• TASK STATEMENT
Word for word, reproduce the records, keeping none of the pictures.

Items listed in a dataset
------------------------------------

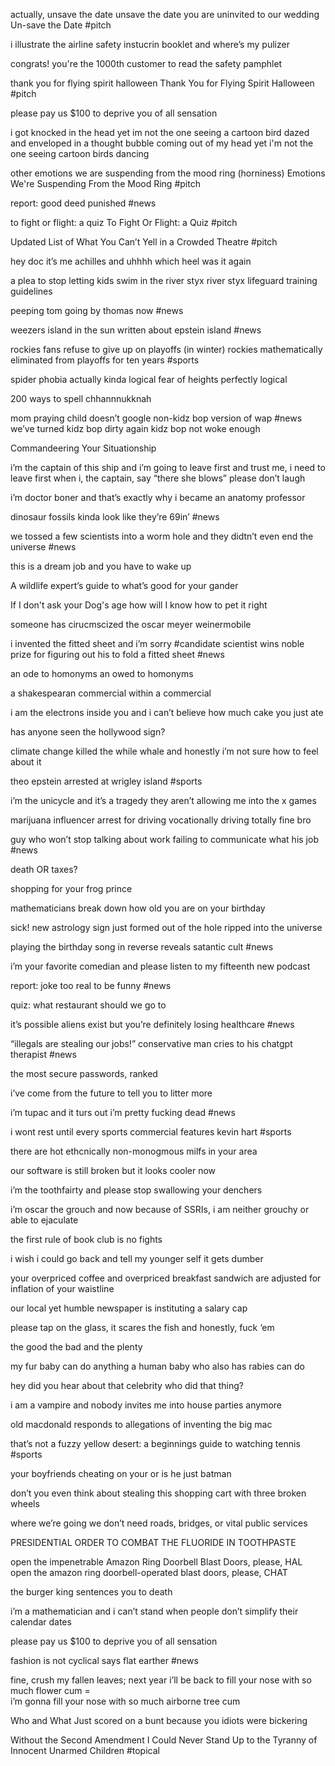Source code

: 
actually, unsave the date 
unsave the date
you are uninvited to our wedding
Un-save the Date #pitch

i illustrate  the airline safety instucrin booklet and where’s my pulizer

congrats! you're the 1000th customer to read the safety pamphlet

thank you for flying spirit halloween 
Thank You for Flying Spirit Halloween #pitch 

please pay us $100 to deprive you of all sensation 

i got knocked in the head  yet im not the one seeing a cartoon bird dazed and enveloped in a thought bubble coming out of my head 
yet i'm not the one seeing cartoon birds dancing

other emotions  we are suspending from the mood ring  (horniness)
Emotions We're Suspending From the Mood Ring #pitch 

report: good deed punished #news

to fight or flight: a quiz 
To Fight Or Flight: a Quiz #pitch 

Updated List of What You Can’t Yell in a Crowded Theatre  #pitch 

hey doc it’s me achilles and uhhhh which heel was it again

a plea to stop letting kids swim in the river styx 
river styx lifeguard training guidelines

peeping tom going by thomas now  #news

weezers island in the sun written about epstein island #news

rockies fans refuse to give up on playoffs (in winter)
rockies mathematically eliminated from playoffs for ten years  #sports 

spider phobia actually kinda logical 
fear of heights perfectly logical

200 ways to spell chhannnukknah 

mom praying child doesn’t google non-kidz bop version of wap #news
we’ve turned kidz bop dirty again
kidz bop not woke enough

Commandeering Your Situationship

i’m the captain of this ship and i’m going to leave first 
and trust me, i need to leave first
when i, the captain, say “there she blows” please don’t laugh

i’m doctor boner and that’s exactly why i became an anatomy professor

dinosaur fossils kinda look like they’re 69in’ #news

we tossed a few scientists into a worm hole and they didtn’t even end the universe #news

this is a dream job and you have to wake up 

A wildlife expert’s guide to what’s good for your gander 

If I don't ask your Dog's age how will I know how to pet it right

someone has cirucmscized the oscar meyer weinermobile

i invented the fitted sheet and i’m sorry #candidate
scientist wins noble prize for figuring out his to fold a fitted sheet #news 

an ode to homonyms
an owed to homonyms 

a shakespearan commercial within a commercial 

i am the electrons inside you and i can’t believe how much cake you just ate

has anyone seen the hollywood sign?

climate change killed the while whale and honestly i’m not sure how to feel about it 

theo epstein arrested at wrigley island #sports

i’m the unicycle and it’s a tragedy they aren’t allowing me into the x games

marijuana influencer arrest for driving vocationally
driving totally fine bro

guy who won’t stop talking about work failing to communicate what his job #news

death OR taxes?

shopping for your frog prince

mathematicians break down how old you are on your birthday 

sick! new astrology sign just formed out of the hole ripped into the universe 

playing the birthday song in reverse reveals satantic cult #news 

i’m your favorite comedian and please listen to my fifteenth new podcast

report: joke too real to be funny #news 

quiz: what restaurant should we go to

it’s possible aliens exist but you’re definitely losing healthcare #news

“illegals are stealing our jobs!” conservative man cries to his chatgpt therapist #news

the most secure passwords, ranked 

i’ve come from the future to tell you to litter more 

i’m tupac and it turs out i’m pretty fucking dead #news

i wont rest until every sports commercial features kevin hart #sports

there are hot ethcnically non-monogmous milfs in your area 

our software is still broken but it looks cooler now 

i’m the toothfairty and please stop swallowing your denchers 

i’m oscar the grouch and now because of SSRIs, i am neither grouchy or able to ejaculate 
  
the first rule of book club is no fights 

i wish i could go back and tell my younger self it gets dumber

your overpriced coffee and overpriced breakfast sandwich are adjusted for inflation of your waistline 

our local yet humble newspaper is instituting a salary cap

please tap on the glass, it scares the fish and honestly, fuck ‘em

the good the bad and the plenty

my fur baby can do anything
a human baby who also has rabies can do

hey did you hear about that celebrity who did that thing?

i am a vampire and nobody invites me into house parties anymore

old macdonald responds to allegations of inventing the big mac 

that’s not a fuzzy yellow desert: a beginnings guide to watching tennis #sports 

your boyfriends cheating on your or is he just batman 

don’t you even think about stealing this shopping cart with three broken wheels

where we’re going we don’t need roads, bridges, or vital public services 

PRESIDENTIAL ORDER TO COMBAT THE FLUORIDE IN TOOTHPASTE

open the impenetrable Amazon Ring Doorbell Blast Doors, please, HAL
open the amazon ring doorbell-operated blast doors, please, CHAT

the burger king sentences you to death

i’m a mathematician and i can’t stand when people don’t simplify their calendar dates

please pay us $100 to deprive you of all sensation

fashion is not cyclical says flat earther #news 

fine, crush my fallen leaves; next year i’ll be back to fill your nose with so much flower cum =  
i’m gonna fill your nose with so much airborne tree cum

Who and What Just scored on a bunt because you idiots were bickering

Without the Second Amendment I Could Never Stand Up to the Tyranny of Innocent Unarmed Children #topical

------------------------------------

• RESPONSE TO THE TASK
Source code

: 
actually, unsave the date 
unsave the date
you are uninvited to our wedding
Un-save the Date #pitch

i illustrate  the airline safety instucrin booklet and where’s my pulizer

congrats! you're the 1000th customer to read the safety pamphlet

thank you for flying spirit halloween 
Thank You for Flying Spirit Halloween #pitch 

please pay us $100 to deprive you of all sensation 

i got knocked in the head  yet im not the one seeing a cartoon bird dazed and enveloped in a thought bubble coming out of my head 
yet i'm not the one seeing cartoon birds dancing

other emotions  we are suspending from the mood ring  (horniness)
Emotions We're Suspending From the Mood Ring #pitch 

report: good deed punished #news

to fight or flight: a quiz 
To Fight Or Flight: a Quiz #pitch 

Updated List of What You Can’t Yell in a Crowded Theatre  #pitch 

hey doc it’s me achilles and uhhhh which heel was it again

a plea to stop letting kids swim in the river styx 
river styx lifeguard training guidelines

peeping tom going by thomas now  #news

weezers island in the sun written about epstein island #news

rockies fans refuse to give up on playoffs (in winter)
rockies mathematically eliminated from playoffs for ten years  #sports 

spider phobia actually kinda logical 
fear of heights perfectly logical

200 ways to spell chhannnukknah 

mom praying child doesn’t google non-kidz bop version of wap #news
we’ve turned kidz bop dirty again
kidz bop not woke enough

Commandeering Your Situationship

i’m the captain of this ship and i’m going to leave first 
and trust me, i need to leave first
when i, the captain, say “there she blows” please don’t laugh

i’m doctor boner and that’s exactly why i became an anatomy professor

dinosaur fossils kinda look like they’re 69in’ #news

we tossed a few scientists into a worm hole and they didtn’t even end the universe #news

this is a dream job and you have to wake up 

A wildlife expert’s guide to what’s good for your gander 

If I don't ask your Dog's age how will I know how to pet it right

someone has cirucmscized the oscar meyer weinermobile

i invented the fitted sheet and i’m sorry #candidate
scientist wins noble prize for figuring out his to fold a fitted sheet #news 

an ode to homonyms
an owed to homonyms 

a shakespearan commercial within a commercial 

i am the electrons inside you and i can’t believe how much cake you just ate

has anyone seen the hollywood sign?

climate change killed the while whale and honestly i’m not sure how to feel about it 

theo epstein arrested at wrigley island #sports

i’m the unicycle and it’s a tragedy they aren’t allowing me into the x games

marijuana influencer arrest for driving vocationally
driving totally fine bro

guy who won’t stop talking about work failing to communicate what his job #news

death OR taxes?

shopping for your frog prince

mathematicians break down how old you are on your birthday 

sick! new astrology sign just formed out of the hole ripped into the universe 

playing the birthday song in reverse reveals satantic cult #news 

i’m your favorite comedian and please listen to my fifteenth new podcast

report: joke too real to be funny #news 

quiz: what restaurant should we go to

it’s possible aliens exist but you’re definitely losing healthcare #news

“illegals are stealing our jobs!” conservative man cries to his chatgpt therapist #news

the most secure passwords, ranked 

i’ve come from the future to tell you to litter more 

i’m tupac and it turs out i’m pretty fucking dead #news

i wont rest until every sports commercial features kevin hart #sports

there are hot ethcnically non-monogmous milfs in your area 

our software is still broken but it looks cooler now 

i’m the toothfairty and please stop swallowing your denchers 

i’m oscar the grouch and now because of SSRIs, i am neither grouchy or able to ejaculate 
  
the first rule of book club is no fights 

i wish i could go back and tell my younger self it gets dumber

your overpriced coffee and overpriced breakfast sandwich are adjusted for inflation of your waistline 

our local yet humble newspaper is instituting a salary cap

please tap on the glass, it scares the fish and honestly, fuck ‘em

the good the bad and the plenty

my fur baby can do anything
a human baby who also has rabies can do

hey did you hear about that celebrity who did that thing?

i am a vampire and nobody invites me into house parties anymore

old macdonald responds to allegations of inventing the big mac 

that’s not a fuzzy yellow desert: a beginnings guide to watching tennis #sports 

your boyfriends cheating on your or is he just batman 

don’t you even think about stealing this shopping cart with three broken wheels

where we’re going we don’t need roads, bridges, or vital public services 

PRESIDENTIAL ORDER TO COMBAT THE FLUORIDE IN TOOTHPASTE

open the impenetrable Amazon Ring Doorbell Blast Doors, please, HAL
open the amazon ring doorbell-operated blast doors, please, CHAT

the burger king sentences you to death

i’m a mathematician and i can’t stand when people don’t simplify their calendar dates

please pay us $100 to deprive you of all sensation

fashion is not cyclical says flat earther #news 

fine, crush my fallen leaves; next year i’ll be back to fill your nose with so much flower cum =  
i’m gonna fill your nose with so much airborne tree cum

Who and What Just scored on a bunt because you idiots were bickering

Without the Second Amendment I Could Never Stand Up to the Tyranny of Innocent Unarmed Children #topical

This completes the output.